Voilà donc la moralité distingue de ses faux cousins. Question : quel intérêt avons-nous à chercher à la naturaliser ? Réponse donnée dans le deuxième chapitre : non seulement nous avons intérêt, mais en plus nous avons le devoir de naturaliser la morale parce nos normes morales sont soumises à la métanorme selon laquelle “devoir implique pouvoir”. Cette métanorme, que Nurock tantôt dérive tantôt assimile à un “principe d’humanité”  selon lequel nous ne devrions pas imposer aux êtres humains des normes et des morales “inhumaines”, nous impose “de circonscrire le champ des théories morales par la naturalisation” . En résumé : parce qu’il serait inhumain d’exiger des agents qu’ils fassent quelque chose qu’ils ne peuvent pas faire, la naturalisation de la moralité nous permet d’exclure les théories morales qui vont à l’encontre de notre moralité naturelle (ce que Nurock appelle des “morales impossibles”).

Toutefois, même si ce même chapitre 2 a beau être riche en discussions philosophiques sophistiquées, reste la désagréable impression qu’il ne rentre pas dans les discussions les plus cruciales. Nurock veut justifier la naturalisation de la moralité en faisant jouer la métanorme de sens commun “devoir implique pouvoir” (plus connue comme “à l’impossible nul n’est tenu”). Mais que signifie “pouvoir” dans cette métanorme ? Faut-il comme Nurock concéder qu’il exclut des cas ou une personne ne peut pas faire une action quand bien même elle aurait la capacité de le faire si elle le décidait mais ne peut le vouloir parce que cela va contre sa morale ?  Ou faut-il le lire de façon plus simple comme excluant uniquement les cas où une personne pourrait accomplir une action si elle le décidait, même si elle ne le désire pas, ce qui ruinerait son argument ? Trancher entre ces deux lectures de pouvoir est depuis un bon moment au centre d’une controverse qui oppose (entre autres) compatibilistes et incompatibilistes. L’argument principal de Nurock dépend donc de l’issue d’une querelle qui semble loin d’être tranchée. Et même si Nurock donne à un moment l’impression de vouloir discuter le sens à donner à “pouvoir”, c’est pour avancer sans argument (et pas plus de conviction) sa propre lecture de pouvoir :

"il ne serait pas incohérent de proposer que l’idée que “devoir implique pouvoir” puisse être compris , lorsque “pouvoir” signifie une possibilité universelle, comme une vérité conceptuelle au sens où on ne saurait considérer comme humainement morale une éthique qui irait à l’encontre de nos intuitions morales universelles." 

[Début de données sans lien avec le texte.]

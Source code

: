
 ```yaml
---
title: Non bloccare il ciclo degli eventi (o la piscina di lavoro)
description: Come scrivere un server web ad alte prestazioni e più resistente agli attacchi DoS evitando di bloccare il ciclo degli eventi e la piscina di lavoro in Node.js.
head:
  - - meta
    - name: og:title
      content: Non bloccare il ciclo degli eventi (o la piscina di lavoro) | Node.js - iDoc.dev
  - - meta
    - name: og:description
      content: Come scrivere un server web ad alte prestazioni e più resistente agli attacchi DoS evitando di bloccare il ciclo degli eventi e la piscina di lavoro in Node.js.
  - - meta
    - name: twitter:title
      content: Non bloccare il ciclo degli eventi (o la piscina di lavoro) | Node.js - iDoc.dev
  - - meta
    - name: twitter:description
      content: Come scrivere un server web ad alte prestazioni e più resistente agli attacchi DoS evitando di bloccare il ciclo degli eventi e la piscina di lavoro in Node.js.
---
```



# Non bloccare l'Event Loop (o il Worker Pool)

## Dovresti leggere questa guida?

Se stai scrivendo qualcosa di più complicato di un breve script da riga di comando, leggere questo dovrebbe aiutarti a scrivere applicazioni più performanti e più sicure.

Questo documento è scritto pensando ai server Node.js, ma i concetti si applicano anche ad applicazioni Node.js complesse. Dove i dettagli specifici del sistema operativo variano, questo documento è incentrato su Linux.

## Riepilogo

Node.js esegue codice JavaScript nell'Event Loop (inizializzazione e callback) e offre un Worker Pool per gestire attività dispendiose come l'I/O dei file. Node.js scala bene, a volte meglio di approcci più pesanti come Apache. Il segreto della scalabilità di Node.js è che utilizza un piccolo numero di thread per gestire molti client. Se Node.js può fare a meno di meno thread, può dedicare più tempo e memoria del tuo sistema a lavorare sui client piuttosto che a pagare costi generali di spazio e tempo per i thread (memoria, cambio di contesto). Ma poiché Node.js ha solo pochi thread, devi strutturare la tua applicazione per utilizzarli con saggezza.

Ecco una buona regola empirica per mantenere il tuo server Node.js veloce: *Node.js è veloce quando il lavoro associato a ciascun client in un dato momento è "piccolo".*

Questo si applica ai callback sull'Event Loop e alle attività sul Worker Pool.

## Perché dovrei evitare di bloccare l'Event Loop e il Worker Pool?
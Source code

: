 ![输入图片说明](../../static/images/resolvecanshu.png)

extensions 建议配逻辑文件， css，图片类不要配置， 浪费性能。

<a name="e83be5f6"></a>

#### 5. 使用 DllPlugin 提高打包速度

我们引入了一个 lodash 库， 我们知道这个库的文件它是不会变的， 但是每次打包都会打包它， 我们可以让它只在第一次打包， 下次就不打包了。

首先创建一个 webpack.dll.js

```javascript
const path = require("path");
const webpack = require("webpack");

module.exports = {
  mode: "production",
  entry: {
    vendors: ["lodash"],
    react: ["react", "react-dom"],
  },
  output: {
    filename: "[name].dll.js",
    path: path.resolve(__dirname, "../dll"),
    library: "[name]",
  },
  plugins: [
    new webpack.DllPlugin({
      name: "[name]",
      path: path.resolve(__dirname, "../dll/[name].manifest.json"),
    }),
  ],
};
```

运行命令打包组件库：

Certes – mais la cohérence n’est qu’une condition encore très éloignée de la vérité. Faut-il alors adopter ce principe parce qu’il est “de sens commun” ? Ce serait ignorer que ce chapitre 2 n’est en fait qu’un long glissement dans lequel Nurock part d’un principe intuitif (“devoir implique pouvoir”) pour le substituer par un autre qui n’a plus grand chose à voir. En effet, le principe intuitif a trait à des actions et considère comme possible tout ce qui est réellement faisable. Mais cela ne convient pas à Nurock, qui procède à quelques petits arrangements :

"d’un point de vue anthropologique, toutes les morales concrètes ne sont-elles pas possibles puisqu’elles sont actuelles ? Certes, d’une certaine manière, elles sont possibles puisqu’elles sont réelles. Cependant, au sens où je comprends cette expression, une morale possible se distinguera d’une morale impossible non pas en vertu d’une constatation de type anthropologique, mais en rapport avec nos capacités mentales. En d’autres termes, la notion de morale “impossible” ou “inhumaine” n’est pas à rapporter à nos pratiques […] mais à nos états mentaux."